Duna tragó saliva. Que alguien la despertase inmediatamente o se pondría a gritar. ¿Qué estaba viviendo? ¿Un sueño? ¿Una pesadilla? ¿El príncipe no se había dado por vencido y la broma continuaba?

—Creo que ha sido más que suficiente, alteza —le respondió ella mientras se soltaba.

—Estoy hablando en serio. Escúchame, por favor.

A Duna le temblaban las piernas. No podría seguir de pie mucho más tiempo. Recapituló la situación en el tiempo que se daba la vuelta para mirarle. La criada empieza a trabajar en el palacio. La criada va al baile. La criada baila con el príncipe. La criada no vuelve a saber nada del príncipe. La criada sigue trabajando. La criada es explotada por el príncipe. El príncipe quiere hablar con la criada a solas y para ello la pone a limpiar cristales. La criada le para los pies. El príncipe se sincera. La criada pierde toda compostura y no puede apartar la mirada de esos ojos…

—¡No! ¡Basta! —gritó Duna, confundida—. ¿Qué queréis de mí? ¡Tenéis montones de doncellas a vuestro alcance! ¿Qué extraña fijación os hace comportaros así conmigo?

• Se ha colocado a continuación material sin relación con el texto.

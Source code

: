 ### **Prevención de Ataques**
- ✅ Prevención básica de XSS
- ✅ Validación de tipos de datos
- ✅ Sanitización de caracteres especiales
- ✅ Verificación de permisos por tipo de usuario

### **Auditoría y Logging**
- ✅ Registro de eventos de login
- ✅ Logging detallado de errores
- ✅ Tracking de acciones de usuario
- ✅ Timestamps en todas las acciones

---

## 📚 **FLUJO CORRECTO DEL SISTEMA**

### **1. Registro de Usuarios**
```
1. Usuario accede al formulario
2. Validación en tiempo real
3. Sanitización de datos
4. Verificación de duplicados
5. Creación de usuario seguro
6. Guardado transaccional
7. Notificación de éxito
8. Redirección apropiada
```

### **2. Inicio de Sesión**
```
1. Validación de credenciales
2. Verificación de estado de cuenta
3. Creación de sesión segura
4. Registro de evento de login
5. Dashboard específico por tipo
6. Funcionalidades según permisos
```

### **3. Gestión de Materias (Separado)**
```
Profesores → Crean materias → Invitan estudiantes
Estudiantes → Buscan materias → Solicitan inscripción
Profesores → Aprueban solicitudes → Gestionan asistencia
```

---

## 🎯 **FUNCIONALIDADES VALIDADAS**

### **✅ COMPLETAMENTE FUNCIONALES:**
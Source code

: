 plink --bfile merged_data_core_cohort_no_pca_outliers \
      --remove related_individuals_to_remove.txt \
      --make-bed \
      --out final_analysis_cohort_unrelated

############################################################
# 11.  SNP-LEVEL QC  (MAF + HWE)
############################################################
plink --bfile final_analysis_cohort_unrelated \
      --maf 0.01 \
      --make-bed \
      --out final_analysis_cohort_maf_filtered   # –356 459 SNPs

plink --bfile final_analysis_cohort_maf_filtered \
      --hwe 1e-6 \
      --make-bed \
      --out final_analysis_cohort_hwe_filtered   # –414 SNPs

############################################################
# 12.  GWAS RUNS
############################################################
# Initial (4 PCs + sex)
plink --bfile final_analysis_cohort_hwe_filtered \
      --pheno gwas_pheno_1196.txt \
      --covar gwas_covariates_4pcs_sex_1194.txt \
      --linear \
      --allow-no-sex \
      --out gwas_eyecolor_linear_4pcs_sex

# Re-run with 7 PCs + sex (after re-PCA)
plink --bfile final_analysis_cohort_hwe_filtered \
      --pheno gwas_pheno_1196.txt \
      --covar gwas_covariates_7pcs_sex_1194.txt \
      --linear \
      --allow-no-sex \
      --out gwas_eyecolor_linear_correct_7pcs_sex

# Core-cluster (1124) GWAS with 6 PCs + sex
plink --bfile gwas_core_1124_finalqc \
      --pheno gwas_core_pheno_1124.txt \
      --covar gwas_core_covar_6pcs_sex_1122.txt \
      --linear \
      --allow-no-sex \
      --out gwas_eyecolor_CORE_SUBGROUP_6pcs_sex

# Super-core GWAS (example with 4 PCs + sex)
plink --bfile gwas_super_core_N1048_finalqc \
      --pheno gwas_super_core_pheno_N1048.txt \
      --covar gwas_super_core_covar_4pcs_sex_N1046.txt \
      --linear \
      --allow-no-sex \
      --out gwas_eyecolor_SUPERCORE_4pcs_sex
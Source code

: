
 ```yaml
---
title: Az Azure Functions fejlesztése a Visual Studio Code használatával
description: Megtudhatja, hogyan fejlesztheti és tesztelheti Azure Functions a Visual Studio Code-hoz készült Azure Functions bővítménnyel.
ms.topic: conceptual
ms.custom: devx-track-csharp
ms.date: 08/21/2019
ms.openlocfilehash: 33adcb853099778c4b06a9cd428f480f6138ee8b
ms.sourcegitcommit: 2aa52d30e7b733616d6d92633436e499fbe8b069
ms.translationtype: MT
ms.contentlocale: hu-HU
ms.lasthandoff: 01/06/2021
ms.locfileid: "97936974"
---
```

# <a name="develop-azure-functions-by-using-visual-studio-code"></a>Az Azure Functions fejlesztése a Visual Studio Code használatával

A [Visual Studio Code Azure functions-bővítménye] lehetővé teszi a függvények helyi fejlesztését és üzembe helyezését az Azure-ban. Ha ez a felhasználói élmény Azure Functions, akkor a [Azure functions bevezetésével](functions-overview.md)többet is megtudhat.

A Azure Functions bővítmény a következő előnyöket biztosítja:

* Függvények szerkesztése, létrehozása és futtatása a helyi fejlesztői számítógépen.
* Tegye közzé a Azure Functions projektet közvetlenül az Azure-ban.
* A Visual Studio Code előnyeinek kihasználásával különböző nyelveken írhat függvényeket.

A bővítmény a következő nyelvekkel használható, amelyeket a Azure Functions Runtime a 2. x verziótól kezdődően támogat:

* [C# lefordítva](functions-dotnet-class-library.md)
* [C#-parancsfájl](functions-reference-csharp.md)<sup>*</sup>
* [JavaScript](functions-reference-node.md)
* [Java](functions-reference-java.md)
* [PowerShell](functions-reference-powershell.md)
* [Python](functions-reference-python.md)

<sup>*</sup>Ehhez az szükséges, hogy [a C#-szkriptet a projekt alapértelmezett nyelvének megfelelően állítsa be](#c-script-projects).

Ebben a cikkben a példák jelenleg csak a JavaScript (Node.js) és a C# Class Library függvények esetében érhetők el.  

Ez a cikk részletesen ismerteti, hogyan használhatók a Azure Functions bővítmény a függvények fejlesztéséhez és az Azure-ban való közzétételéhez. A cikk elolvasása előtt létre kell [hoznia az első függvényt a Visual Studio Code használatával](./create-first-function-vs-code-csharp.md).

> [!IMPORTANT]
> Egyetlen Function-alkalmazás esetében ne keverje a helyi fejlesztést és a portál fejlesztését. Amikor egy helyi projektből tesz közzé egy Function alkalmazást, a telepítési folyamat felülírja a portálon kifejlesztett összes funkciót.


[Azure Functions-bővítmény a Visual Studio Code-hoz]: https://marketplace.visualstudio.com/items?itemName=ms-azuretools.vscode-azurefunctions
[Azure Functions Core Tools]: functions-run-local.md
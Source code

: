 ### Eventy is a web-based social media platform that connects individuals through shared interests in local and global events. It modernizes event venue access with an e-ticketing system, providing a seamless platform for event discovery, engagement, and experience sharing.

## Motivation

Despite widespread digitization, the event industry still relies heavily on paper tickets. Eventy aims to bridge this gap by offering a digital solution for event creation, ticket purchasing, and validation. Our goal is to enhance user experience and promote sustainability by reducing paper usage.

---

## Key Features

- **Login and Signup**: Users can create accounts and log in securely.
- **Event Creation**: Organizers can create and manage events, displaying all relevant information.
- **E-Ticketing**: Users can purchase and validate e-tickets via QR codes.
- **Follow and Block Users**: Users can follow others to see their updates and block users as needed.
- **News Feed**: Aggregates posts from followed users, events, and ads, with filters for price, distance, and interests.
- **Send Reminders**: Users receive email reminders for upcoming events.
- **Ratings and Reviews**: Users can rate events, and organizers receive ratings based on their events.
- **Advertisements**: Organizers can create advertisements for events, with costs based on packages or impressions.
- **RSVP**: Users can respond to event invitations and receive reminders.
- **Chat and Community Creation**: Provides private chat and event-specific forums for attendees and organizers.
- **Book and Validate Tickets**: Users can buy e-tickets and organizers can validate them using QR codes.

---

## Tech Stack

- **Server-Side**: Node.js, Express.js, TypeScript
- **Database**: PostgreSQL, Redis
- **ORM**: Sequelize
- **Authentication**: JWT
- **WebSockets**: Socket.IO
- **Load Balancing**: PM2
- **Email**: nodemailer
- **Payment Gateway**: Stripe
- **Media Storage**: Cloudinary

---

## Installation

—No es ninguna fijación —dijo el príncipe. Se apartó de ella y se alejó hasta la otra punta de la sala, donde se puso a mirar por la ventana—. Es que me gusta estar contigo. Contigo puedo ser… yo mismo.

—No me conocéis.

—Tienes razón. No te conozco. Y todo esto es una locura. La locura más grande en la que me he metido jamás. —Adhárel se llevó una mano a la frente—. Soy el príncipe de Bereth y tú solo una aldeana. Me lo repito una y mil veces al día, pero ¿para qué, si sigo pensando igual? En ocasiones me arrepiento de haber asistido al baile de mi cumpleaños; si no te hubiera conocido, no estaría así. Pero luego recuerdo nuestra conversación junto a la fuente…

Duna sentía un nudo en el estómago.

—No sigáis, por favor.

—Lo necesito… Porque de alguna forma, cuando estoy a tu lado, me reconozco.

—No…

—Y cuando pienso en ti me olvido de todo lo demás. Pero después me arrepiento porque sé que no está bien, sin embargo, sigues ahí. Siempre tú, siempre tú…

—¡Basta! —exclamó Duna con lágrimas en los ojos—. ¡Dejad de reíros de mí, alteza!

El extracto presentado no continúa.